The Discipline of Creativity

On April 18 of this year, I was praying during the night about my work of recording and developing training courses for guitar and worship leading.  I felt God say to me, "bring in the summer harvest."   A very specific metaphor. 
  
A few hours later I read my daily online Bible devotional and came across this passage:  “A child who gathers crops in summer is wise.
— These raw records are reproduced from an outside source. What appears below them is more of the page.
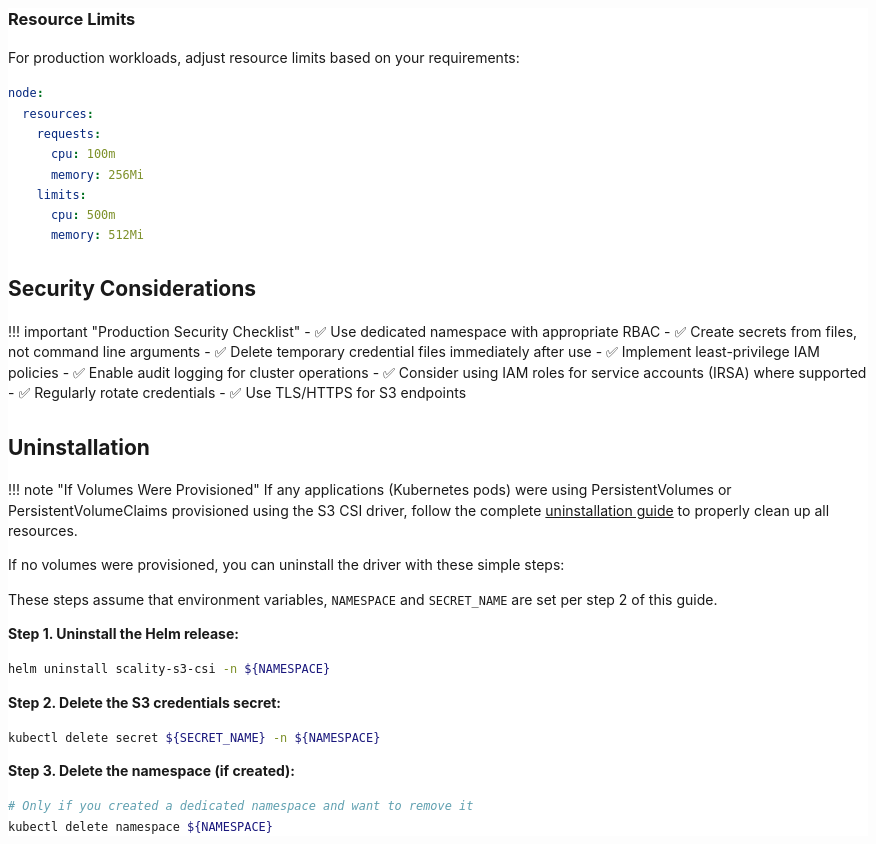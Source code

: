 ### Resource Limits

For production workloads, adjust resource limits based on your requirements:

```yaml
node:
  resources:
    requests:
      cpu: 100m
      memory: 256Mi
    limits:
      cpu: 500m
      memory: 512Mi
```

## Security Considerations


!!! important "Production Security Checklist"
    - ✅ Use dedicated namespace with appropriate RBAC
    - ✅ Create secrets from files, not command line arguments
    - ✅ Delete temporary credential files immediately after use
    - ✅ Implement least-privilege IAM policies
    - ✅ Enable audit logging for cluster operations
    - ✅ Consider using IAM roles for service accounts (IRSA) where supported
    - ✅ Regularly rotate credentials
    - ✅ Use TLS/HTTPS for S3 endpoints


## Uninstallation

!!! note "If Volumes Were Provisioned"
    If any applications (Kubernetes pods) were using PersistentVolumes or PersistentVolumeClaims provisioned using the S3 CSI driver,
    follow the complete [uninstallation guide](uninstallation.md) to properly clean up all resources.

If no volumes were provisioned, you can uninstall the driver with these simple steps:

These steps assume that environment variables, `NAMESPACE` and `SECRET_NAME` are set per step 2 of this guide.

**Step 1. Uninstall the Helm release:**

```bash
helm uninstall scality-s3-csi -n ${NAMESPACE}
```

**Step 2. Delete the S3 credentials secret:**

```bash
kubectl delete secret ${SECRET_NAME} -n ${NAMESPACE}
```

**Step 3. Delete the namespace (if created):**

```bash
# Only if you created a dedicated namespace and want to remove it
kubectl delete namespace ${NAMESPACE}
```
But a child who sleeps at harvest time brings shame.”  Proverbs 10:5. 
  
God was sending me a clear message.  But I didn’t really know the shape of it until a few months later, when I starting the hard work and discipline of creating.  To make a long story short, I’m recording a collection of Christmas worship songs, including some originals and some re-writes and instrumental versions of classic Christmas hymns. 
  
The initial burst of creative energy is the easy part.  It’s quite another thing to persevere in a day-by-day discipline of secluding myself to create, arrange, write, learn more about my DAW (Digital Audio Workstation) and work with other musicians in remote parts of North America.  If you’re like me, the technical side of recording doesn’t come easily. 
  
Probably the biggest hurdle is refusing to believe, “I could never do that.”  Don’t think that way.  Put in the time and you can learn it.  The digital tools available these days for music creation are amazing and you can get started for very little money invested.  But it will take time. 
  
John Wimber said, “songwriting is 10% inspiration and 90% perspiration.”  Sometimes it really does feel like that.  You have to dig deep and long to find the diamonds.  But it’s worth the sweat! 
  
The harvest is there, but you have to put in a lot of hours to bring it in.  I’ve heard enough stories about farmers to know this is true.  My wife comes from a family of farmers from Missouri.  They worked LONG hours to operate and maintain the farm.  They had a prosperous farm because they worked hard. 
  
I approach my creative tasks like a regular job.  I do it whether or not I feel like doing it.  Whether you have only a few hours per week or several hours per day for creative activity, I encourage you to work hard at it, don’t give up!  Most of the fruit won’t just drop in your lap (though sometimes it will).